Hacker News new | past | comments | ask | show | jobs | submit login
Simple declarative schema migration for SQLite (rothlis.net)
109 points by drothlis on May 3, 2022 | hide | past | favorite | 28 comments



For anyone who needs to implement the 12 step procedure (https://www.sqlite.org/lang_altertable.html#otheralter) from the SQLite documentation for applying complex alters, I've built a CLI tool and Python library that can apply that for you.

CLI example: https://sqlite-utils.datasette.io/en/stable/cli.html#cli-tra...

    sqlite-utils transform fixtures.db roadside_attractions \
      --rename pk id \
      --default name Untitled \
      --type longitude float \
      --type latitude float \
      --drop address
Python example: https://sqlite-utils.datasette.io/en/stable/python-api.html#...

    table.tranform(
        rename={"pk":"id"},
        defaults={"name": "Untitled"},
        types={
            "latitude": float,
            "longitude": float
        },
        drop={"address"}
    )
Wrote more about those here: https://simonwillison.net/2020/Sep/23/sqlite-advanced-alter-...

(Just noticed this is already mentioned at the bottom of the blog entry!)


We are big fans of Datasette (though I've yet to use it in real life). I think it's important work.


This is an interesting approach to this problem.

I like the idea of building the new schema as an in-memory database. You could even go a step further and compare them using a SQL query that joins across the two databases (SQLite supports this, it's pretty neat).

I'm a bit nervous about how edge-cases might screw things up, but a nice thing about SQLite is that backups are really cheap so I guess you can protect against any risks by creating a backup before running this script.

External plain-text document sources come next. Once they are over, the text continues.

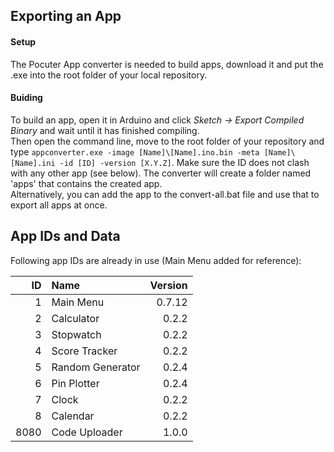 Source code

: ## Exporting an App

#### Setup

The Pocuter App converter is needed to build apps, download it and put the .exe into the root folder of your local repository.

#### Buiding

To build an app, open it in Arduino and click *Sketch -> Export Compiled Binary* and wait until it has finished compiling.  
Then open the command line, move to the root folder of your repository and type `appconverter.exe -image [Name]\[Name].ino.bin -meta [Name]\[Name].ini -id [ID] -version [X.Y.Z]`. Make sure the ID does not clash with any other app (see below). The converter will create a folder named 'apps' that contains the created app.  
Alternatively, you can add the app to the convert-all.bat file and use that to export all apps at once.

## App IDs and Data

Following app IDs are already in use (Main Menu added for reference):

| ID   | Name                | Version |
| ---: | :------------------ | ------: |
| 1    | Main Menu           | 0.7.12  |
| 2    | Calculator          | 0.2.2   |
| 3    | Stopwatch           | 0.2.2   |
| 4    | Score Tracker       | 0.2.2   |
| 5    | Random Generator    | 0.2.4   |
| 6    | Pin Plotter         | 0.2.4   |
| 7    | Clock               | 0.2.2   |
| 8    | Calendar            | 0.2.2   |
| 8080 | Code Uploader       | 1.0.0   |
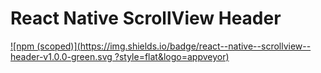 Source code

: # React Native ScrollView Header

[![npm (scoped)](https://img.shields.io/badge/react--native--scrollview--header-v1.0.0-green.svg
?style=flat&logo=appveyor)](https://github.com/weifxn/react-native-scrollview-header)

My preferred approach to database migrations is the one implemented by Django: migrations are a sequence of transformations stored in files on disk, and the database includes a table that says which of those migrations have been applied. This keeps everything in version control and means there's no chance of the wrong migration being applied in the wrong way.

It's quite a bit more work to setup though. I don't have my own Django-style migration system for SQLite yet and I really need one.

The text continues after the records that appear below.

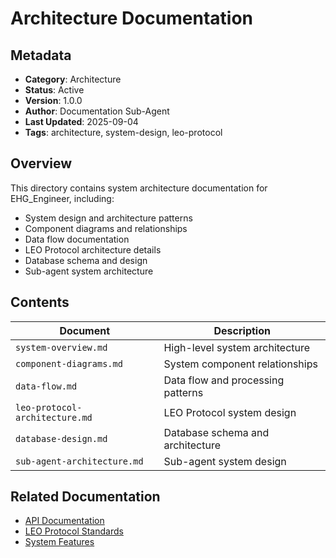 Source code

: # Architecture Documentation

## Metadata
- **Category**: Architecture
- **Status**: Active
- **Version**: 1.0.0
- **Author**: Documentation Sub-Agent
- **Last Updated**: 2025-09-04
- **Tags**: architecture, system-design, leo-protocol

## Overview

This directory contains system architecture documentation for EHG_Engineer, including:

- System design and architecture patterns
- Component diagrams and relationships  
- Data flow documentation
- LEO Protocol architecture details
- Database schema and design
- Sub-agent system architecture

## Contents

| Document | Description |
|----------|-------------|
| `system-overview.md` | High-level system architecture |
| `component-diagrams.md` | System component relationships |
| `data-flow.md` | Data flow and processing patterns |
| `leo-protocol-architecture.md` | LEO Protocol system design |
| `database-design.md` | Database schema and architecture |
| `sub-agent-architecture.md` | Sub-agent system design |

## Related Documentation

- [API Documentation](../02_api/README.md)
- [LEO Protocol Standards](../03_protocols_and_standards/README.md)
- [System Features](../04_features/README.md)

I really love how clean and short the implementation of this is! https://david.rothlis.net/declarative-schema-migration-for-s...


I worked with Django at a startup for <1y on a team of ~10 engineers. Django migrations are easy and better than a lot of what's out there, but I thought they could be better for the following reasons:

1. Merge migrations are annoying. Especially when you get some engineering velocity going, it's very common to get some conflict. Almost every single time, the merge migrations did not conflict at all.

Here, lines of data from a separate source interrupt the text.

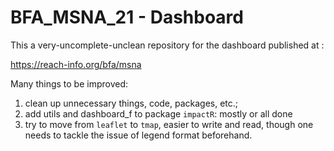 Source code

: # BFA_MSNA_21 - Dashboard

This a very-uncomplete-unclean repository for the dashboard published at :

https://reach-info.org/bfa/msna

Many things to be improved:

1. clean up unnecessary things, code, packages, etc.;
2. add utils and dashboard_f to package `impactR`: mostly or all done
3. try to move from `leaflet` to `tmap`, easier to write and read, though one needs to tackle the issue of legend format beforehand.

2. Migrations made checking out someone's code to run on your local machine difficult. You gotta remember to unmigrate before checking out your own branch again, otherwise some future migration may fail.

3. Migrating/unmigrating can be hard to reason with. There has been a lot of cases were a junior engineer pulls the latest code, then realizes their DB is borked due to migrations (maybe a phantom migration that is no longer in their codebase). In some of those cases, we just tell them to start from scratch, since it's easier.

The solution outlined by OP is nice because it eliminates the overhead of those migration files, and only looks at the intended state (the SQL file), and the actual state (the database). While the migration files do provide some necessary ceremony for dealing with user data in prod, I'm not sure if we've ever gotten anything good out of said ceremony versus the overhead we needed to maintain.


Yeah I think what you're describing is an issue for all "traditional" database migrations, that is, switching between branches is an issue.

I think the best thing to do is, during development, recreate and re-populate the database on every branch change automatically. I have that set up in my current project, although I have to remove the database file manually for now. My test data is hardcoded into my codebase, using the repository access code to save the data on startup, if a "load test data" flag is set.

of course, using an in-memory database would also resolve it, but then any changes I make in the data at runtime would be lost every time.


Disclosure, I'm the co-author of the blog post.

> My preferred approach to database migrations is the one implemented by Django: migrations are a sequence of transformations stored in files on disk, and the database includes a table that says which of those migrations have been applied. This keeps everything in version control and means there's no chance of the wrong migration being applied in the wrong way.

Do the transformations have to be applied in sequence? If so how does this handle resolving git conflicts? With our system mostly conflicts in our database.sql script are resolved automatically with git merging. And CI works well because we downgrade the database to the version of database.sql found in $(git merge-base main HEAD) before running integration tests.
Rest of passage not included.